I told my sister that she needs to understand that she is not doing her children any justice by giving them everything they want, even when they don’t deserve it. If I were her, I would make that girl realize how it would be if she didn’t have everything that she has now. I know that I am a strict parent, but I want my children to not be brats, now and in the future. I hope my sister learns that as well and stops spoiling her children.
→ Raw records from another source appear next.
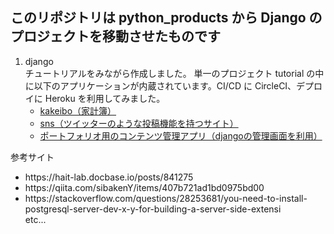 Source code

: ## このリポジトリは python_products から Django のプロジェクトを移動させたものです

1. django<br>
   チュートリアルをみながら作成しました。
   単一のプロジェクト tutorial の中に以下のアプリケーションが内蔵されています。CI/CD に CircleCI、デプロイに Heroku を利用してみました。
   - [kakeibo（家計簿）](https://zaemon1251-hesty.herokuapp.com/kakeibo/kakeibo_list)
   - [sns（ツイッターのような投稿機能を持つサイト）](https://zaemon1251-hesty.herokuapp.com/sns)
   - [ポートフォリオ用のコンテンツ管理アプリ（djangoの管理画面を利用）](https://zaemon1251-hesty.herokuapp.com/cms)
   

参考サイト

<ul>
  <li>https://hait-lab.docbase.io/posts/841275 </li>
  <li>https://qiita.com/sibakenY/items/407b721ad1bd0975bd00 </li>
  <li>https://stackoverflow.com/questions/28253681/you-need-to-install-postgresql-server-dev-x-y-for-building-a-server-side-extensi</li>
  etc...
</ul>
http://dcfemella.com/blog/wp-content/plugins/sociofluid/images/digg_16.png http://dcfemella.com/blog/wp-content/plugins/sociofluid/images/stumbleupon_16.png http://dcfemella.com/blog/wp-content/plugins/sociofluid/images/delicious_16.png http://dcfemella.com/blog/wp-content/plugins/sociofluid/images/google_16.png http://dcfemella.com/blog/wp-content/plugins/sociofluid/images/facebook_16.png

Related Posts:

  • I am with you 110%... although I imagine it's easier said than done! It's so easy for all us non-parents to sit here and preach that (not that I would)... but it means so much more when coming from a mom who's putting it into action. Rock on.
  • It's hard, but you have to do it. Guess what? Sister caved and is throwing my niece a $300 birthday party. She could see the "I can't believe you are going to still throw her a party" look on my face, so she quickly added that she won't be buying her a gift. Hmmmm $800 for summer camp + equestrian lessons, and then $300 for a party? Yeah, you're showing her whose boss. ;)
  • Parenting sounds WAY hard. I don't know what I'll do if my child isn't naturally sweet-tempered!
  • It's all instinct. You will get the hang of it. The first three years were hard cause my son was very strong willed, but now, parenting comes easy now. =) In the beginning it might be hard, but it's definitely rewarding.
  • As a father of young children I feel that to help your kids to be respectful and reasonable you need to start young. If you let them get away with things when they are young they will continue to expect the same as they get older; their reactions when they are older are much more difficult to deal with. My oldest daughter is also 10 and perhaps has a vary different personality - she would never do anything like this. When she was young though, as all my kids have, she tested my wife and I to see what she could get away with. We did not let her get away with things and did not cater to disrespect and bad behavior. We also always tried, and continue with all our kids, to give fair warnings with tangible punishments attached if they continue. While there are many things we can do to help teach our kids good behavior and respect - I have found that kids are who they are - and you cannot take that away from them. A bad kid does not alway mean bad parents and vise versa... in many cases though bad or weak parenting does not end well for the kids behavior...
  • @Robert Thank you so much for responding! You and I see eye to eye on this issue. You want to try and give your kids the tools that they need, even if they turn out not to be the best adult, at least you tried. I want my niece to be a wonderful adult, but she seems to be heading in the wrong direction. I am going to try and help my sister take hold of the situation before it takes a hold of her.